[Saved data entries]
..........
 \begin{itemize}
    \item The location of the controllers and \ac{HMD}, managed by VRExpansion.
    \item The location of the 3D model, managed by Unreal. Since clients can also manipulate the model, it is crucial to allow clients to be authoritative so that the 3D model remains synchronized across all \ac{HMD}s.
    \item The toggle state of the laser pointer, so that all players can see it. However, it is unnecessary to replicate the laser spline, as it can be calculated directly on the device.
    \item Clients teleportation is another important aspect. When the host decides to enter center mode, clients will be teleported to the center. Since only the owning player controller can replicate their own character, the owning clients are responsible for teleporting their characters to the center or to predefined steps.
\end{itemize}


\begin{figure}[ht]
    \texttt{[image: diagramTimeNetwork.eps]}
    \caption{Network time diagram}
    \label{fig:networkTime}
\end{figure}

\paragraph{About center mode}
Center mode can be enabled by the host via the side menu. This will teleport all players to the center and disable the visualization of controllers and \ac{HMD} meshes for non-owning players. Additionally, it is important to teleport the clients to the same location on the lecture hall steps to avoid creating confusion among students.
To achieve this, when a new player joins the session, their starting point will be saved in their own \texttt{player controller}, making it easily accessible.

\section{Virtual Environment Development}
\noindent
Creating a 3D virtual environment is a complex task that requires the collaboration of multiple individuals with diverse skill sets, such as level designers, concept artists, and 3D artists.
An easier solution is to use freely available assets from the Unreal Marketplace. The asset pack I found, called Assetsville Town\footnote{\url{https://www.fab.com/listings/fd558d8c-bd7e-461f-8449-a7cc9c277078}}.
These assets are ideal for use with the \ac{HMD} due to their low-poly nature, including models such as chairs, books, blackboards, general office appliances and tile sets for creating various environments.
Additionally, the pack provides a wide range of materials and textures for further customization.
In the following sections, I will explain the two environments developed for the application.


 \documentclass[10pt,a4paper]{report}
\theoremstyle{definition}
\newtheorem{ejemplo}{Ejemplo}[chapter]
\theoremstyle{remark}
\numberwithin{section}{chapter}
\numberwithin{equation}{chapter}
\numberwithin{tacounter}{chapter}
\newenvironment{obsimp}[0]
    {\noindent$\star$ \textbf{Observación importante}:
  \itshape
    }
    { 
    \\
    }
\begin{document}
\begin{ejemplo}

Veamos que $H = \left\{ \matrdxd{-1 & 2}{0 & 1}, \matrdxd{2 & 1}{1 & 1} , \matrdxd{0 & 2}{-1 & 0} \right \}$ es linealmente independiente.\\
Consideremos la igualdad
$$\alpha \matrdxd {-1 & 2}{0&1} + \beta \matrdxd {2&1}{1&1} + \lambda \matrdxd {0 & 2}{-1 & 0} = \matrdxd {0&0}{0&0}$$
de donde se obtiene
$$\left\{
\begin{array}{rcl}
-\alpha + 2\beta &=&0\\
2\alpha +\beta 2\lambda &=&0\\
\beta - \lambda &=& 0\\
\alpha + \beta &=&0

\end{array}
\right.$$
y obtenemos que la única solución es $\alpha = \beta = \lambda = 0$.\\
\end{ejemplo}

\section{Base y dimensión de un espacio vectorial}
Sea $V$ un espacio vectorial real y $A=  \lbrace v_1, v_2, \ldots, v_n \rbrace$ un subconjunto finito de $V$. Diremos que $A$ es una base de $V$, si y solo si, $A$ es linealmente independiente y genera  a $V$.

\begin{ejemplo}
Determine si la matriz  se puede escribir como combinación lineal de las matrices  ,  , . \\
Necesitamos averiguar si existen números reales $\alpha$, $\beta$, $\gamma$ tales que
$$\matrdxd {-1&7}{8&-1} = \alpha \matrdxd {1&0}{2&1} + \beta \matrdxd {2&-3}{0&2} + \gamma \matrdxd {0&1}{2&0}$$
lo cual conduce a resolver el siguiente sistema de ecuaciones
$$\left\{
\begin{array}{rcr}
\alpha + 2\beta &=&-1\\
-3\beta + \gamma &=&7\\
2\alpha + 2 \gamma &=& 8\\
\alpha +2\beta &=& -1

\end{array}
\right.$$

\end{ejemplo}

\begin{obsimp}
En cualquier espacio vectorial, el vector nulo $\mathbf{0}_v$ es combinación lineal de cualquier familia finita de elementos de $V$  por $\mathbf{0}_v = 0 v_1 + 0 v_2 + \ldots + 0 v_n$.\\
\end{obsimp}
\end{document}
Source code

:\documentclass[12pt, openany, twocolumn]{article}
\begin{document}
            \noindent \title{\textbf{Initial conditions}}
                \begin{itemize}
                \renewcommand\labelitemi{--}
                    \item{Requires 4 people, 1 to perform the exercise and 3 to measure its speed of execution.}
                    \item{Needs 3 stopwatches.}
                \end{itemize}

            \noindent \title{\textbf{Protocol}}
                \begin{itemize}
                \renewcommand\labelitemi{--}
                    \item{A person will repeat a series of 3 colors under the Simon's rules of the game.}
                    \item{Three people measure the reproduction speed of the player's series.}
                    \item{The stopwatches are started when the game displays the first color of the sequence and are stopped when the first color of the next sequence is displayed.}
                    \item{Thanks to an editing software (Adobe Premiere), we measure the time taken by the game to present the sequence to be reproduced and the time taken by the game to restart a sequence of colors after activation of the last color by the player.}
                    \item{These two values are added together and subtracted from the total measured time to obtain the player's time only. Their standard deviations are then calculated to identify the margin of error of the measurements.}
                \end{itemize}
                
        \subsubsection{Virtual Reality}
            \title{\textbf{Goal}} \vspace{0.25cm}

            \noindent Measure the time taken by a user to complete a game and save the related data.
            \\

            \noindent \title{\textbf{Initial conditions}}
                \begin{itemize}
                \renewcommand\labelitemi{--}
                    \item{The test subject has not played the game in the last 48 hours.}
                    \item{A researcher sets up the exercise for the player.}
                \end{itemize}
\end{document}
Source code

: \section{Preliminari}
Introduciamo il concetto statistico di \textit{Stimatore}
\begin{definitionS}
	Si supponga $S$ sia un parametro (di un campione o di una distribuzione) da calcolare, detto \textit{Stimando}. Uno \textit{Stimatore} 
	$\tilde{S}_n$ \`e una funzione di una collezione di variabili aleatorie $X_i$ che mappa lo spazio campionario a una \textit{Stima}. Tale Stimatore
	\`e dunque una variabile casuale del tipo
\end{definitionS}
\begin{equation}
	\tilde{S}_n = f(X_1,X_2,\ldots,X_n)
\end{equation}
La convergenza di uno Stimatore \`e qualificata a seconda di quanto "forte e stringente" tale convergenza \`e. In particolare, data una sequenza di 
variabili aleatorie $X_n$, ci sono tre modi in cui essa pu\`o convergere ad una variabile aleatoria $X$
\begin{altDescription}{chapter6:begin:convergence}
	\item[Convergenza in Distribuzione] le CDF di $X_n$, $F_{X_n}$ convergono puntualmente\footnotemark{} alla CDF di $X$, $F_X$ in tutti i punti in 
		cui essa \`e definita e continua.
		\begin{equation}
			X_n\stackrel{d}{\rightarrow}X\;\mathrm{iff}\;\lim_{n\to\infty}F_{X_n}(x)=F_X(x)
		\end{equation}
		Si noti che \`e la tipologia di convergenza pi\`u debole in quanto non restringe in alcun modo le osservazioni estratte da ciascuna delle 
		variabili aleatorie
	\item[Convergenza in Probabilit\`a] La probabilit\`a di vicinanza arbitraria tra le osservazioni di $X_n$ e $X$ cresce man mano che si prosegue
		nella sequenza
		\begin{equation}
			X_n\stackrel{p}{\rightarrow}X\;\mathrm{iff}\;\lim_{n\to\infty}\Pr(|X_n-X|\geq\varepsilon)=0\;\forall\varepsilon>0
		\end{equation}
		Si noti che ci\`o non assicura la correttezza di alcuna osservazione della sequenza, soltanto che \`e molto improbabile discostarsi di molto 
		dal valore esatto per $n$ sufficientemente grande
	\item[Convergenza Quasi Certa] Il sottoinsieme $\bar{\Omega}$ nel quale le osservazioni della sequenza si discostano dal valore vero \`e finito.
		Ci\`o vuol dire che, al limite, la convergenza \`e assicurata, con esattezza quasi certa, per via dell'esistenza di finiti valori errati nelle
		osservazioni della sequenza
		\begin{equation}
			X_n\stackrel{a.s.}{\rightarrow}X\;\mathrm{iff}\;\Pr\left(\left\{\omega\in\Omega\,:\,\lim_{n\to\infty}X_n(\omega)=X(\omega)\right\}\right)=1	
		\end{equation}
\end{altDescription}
..........
_WHAT THE EXERCISE ASKS_: Beginning at the first line of the records, retype exactly every line up to and including the one with "Creating a 3D".

_ANSWER TO THE PROBLEM_:
 \begin{itemize}
    \item The location of the controllers and \ac{HMD}, managed by VRExpansion.
    \item The location of the 3D model, managed by Unreal. Since clients can also manipulate the model, it is crucial to allow clients to be authoritative so that the 3D model remains synchronized across all \ac{HMD}s.
    \item The toggle state of the laser pointer, so that all players can see it. However, it is unnecessary to replicate the laser spline, as it can be calculated directly on the device.
    \item Clients teleportation is another important aspect. When the host decides to enter center mode, clients will be teleported to the center. Since only the owning player controller can replicate their own character, the owning clients are responsible for teleporting their characters to the center or to predefined steps.
\end{itemize}


\begin{figure}[ht]
    \texttt{[image: diagramTimeNetwork.eps]}
    \caption{Network time diagram}
    \label{fig:networkTime}
\end{figure}

\paragraph{About center mode}
Center mode can be enabled by the host via the side menu. This will teleport all players to the center and disable the visualization of controllers and \ac{HMD} meshes for non-owning players. Additionally, it is important to teleport the clients to the same location on the lecture hall steps to avoid creating confusion among students.
To achieve this, when a new player joins the session, their starting point will be saved in their own \texttt{player controller}, making it easily accessible.

\section{Virtual Environment Development}
\noindent
Creating a 3D virtual environment is a complex task that requires the collaboration of multiple individuals with diverse skill sets, such as level designers, concept artists, and 3D artists.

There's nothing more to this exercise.